Interested in learning more? Check this out:



Day 1 prompt for today: You have 15 minutes to live. Set a timer for 15 minutes and tell the story that needs to be told.

Starting Fanurio. 15 minutes, check. Here I go!

The most important thing I have to tell anyone is that you are more than you believe. That's literal -- those things that you believe about yourself are self-created limits. Believe you aren't creative? You've just built a fence between yourself and creativity. Believe you can't find love? You've just built a wall around your heart.

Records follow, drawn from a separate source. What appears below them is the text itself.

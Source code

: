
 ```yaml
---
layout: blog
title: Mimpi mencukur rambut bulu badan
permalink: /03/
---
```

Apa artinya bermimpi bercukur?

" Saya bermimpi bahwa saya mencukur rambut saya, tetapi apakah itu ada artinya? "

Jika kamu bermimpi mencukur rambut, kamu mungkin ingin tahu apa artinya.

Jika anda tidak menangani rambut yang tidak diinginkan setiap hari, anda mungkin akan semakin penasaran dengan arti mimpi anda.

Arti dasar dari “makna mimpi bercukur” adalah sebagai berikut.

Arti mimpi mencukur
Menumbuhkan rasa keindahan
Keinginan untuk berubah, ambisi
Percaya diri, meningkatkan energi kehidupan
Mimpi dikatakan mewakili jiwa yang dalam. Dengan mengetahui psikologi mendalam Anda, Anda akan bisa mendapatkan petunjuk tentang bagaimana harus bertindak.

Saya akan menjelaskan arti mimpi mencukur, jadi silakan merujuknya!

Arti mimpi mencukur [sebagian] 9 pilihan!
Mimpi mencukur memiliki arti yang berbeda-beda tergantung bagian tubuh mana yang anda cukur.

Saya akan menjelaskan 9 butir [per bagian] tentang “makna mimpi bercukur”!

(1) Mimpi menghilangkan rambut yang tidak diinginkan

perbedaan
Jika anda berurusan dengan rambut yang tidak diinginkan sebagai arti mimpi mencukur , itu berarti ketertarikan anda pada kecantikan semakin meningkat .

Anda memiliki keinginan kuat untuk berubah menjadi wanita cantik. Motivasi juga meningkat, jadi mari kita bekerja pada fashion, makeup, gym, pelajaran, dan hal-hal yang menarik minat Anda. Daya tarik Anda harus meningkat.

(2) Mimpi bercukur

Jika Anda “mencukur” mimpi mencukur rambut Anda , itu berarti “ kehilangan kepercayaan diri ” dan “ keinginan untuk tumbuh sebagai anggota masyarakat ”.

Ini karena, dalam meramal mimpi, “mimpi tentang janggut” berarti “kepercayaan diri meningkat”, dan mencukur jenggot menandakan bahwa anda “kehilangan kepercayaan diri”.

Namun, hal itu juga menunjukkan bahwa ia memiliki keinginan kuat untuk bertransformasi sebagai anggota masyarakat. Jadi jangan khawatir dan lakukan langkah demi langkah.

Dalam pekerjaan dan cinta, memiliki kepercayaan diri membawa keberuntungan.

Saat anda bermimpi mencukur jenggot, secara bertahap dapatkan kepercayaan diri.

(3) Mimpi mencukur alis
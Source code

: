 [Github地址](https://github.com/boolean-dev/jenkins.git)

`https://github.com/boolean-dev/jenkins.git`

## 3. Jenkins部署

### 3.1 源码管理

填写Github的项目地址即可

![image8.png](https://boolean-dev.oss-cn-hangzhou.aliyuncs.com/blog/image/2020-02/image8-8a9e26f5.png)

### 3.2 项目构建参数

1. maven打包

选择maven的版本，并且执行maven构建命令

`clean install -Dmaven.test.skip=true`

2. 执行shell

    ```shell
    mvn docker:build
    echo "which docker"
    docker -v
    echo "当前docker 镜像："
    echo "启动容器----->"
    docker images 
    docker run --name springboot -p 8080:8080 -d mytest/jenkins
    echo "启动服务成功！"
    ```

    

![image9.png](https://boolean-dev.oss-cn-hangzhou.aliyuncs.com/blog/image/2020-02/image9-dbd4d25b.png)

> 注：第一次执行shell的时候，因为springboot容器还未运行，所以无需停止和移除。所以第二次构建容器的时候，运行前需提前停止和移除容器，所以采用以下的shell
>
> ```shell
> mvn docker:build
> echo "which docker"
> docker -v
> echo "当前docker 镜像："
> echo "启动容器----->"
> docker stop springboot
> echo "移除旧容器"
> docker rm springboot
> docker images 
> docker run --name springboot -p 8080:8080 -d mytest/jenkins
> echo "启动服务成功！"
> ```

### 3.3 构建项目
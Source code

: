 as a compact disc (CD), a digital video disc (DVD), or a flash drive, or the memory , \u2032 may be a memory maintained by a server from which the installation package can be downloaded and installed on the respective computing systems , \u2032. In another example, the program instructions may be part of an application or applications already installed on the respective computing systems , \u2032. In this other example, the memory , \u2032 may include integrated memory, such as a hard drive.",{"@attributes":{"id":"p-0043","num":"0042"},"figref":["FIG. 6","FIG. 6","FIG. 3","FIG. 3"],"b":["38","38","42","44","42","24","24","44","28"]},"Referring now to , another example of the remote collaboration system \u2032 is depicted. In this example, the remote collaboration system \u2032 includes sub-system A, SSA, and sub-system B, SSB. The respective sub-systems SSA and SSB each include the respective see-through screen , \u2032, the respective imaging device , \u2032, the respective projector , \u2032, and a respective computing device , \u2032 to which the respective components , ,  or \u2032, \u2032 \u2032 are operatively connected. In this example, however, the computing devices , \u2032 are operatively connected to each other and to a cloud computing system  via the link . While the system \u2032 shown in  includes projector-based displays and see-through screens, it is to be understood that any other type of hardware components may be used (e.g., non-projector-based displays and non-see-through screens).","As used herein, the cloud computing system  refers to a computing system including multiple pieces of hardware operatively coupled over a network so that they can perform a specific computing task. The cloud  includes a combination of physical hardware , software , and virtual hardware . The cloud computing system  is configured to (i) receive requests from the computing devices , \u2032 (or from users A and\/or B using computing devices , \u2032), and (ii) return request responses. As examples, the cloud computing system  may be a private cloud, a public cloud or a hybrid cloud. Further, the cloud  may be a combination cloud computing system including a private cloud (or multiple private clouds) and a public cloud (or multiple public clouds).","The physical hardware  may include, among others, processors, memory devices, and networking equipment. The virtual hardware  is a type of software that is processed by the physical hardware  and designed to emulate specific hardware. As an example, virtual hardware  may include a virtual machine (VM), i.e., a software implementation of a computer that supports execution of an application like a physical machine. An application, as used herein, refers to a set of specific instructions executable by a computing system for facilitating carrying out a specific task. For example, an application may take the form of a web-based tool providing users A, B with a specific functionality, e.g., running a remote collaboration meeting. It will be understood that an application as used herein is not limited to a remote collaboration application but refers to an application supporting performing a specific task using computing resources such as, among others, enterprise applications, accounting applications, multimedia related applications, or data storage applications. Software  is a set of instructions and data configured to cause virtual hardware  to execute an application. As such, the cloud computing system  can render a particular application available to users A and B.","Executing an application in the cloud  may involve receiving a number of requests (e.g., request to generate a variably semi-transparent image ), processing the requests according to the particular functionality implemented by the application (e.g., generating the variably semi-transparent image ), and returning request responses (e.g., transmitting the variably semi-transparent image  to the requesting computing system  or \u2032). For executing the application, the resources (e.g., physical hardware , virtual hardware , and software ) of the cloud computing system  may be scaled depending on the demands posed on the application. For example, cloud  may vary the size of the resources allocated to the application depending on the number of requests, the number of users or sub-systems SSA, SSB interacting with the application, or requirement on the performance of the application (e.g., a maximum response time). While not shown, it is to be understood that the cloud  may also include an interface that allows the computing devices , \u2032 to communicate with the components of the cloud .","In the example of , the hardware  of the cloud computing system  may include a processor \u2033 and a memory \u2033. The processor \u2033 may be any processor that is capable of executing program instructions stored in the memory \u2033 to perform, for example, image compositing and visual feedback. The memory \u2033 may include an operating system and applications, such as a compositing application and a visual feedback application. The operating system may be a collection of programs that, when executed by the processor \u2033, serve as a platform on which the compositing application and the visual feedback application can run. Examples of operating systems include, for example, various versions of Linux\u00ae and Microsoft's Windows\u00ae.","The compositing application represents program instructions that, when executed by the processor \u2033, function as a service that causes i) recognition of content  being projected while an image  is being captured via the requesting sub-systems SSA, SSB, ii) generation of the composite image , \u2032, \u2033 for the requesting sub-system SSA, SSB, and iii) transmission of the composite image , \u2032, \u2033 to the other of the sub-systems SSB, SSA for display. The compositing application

Right now, our world is in crisis. It is a slow crisis, and only some of us see it. That's ok. Your neighbors are doing the best they can. I've recently had the realization that the reason the dominant mode of literature is depressed is that so many of us sense the world going off track, without finding the words to explain it or the courage to face it. I mean, what can we as individuals do about global warming? How can our bodies, so greatly optimized for wandering outside and finding food, maintain themselves in perfect health with hour after hour of sitting? How can our hearts, meant to be in connection, manage as we vastly revise the social structures our ancestors lived in?

I believe we can find answers to all of this. It's something individuals can do, one small step at a time. Start by taking off your blinders. Believe in can instead of can't. Where you feel melancholic, begin searching for the reasons. What is wrong? What now hurts your soul? What can you do about it? Take heart that even small steps make a difference. Scared about global warming? See if you can trim 10% off your driving. Or off your home energy use. It's ok to do what you feel you can.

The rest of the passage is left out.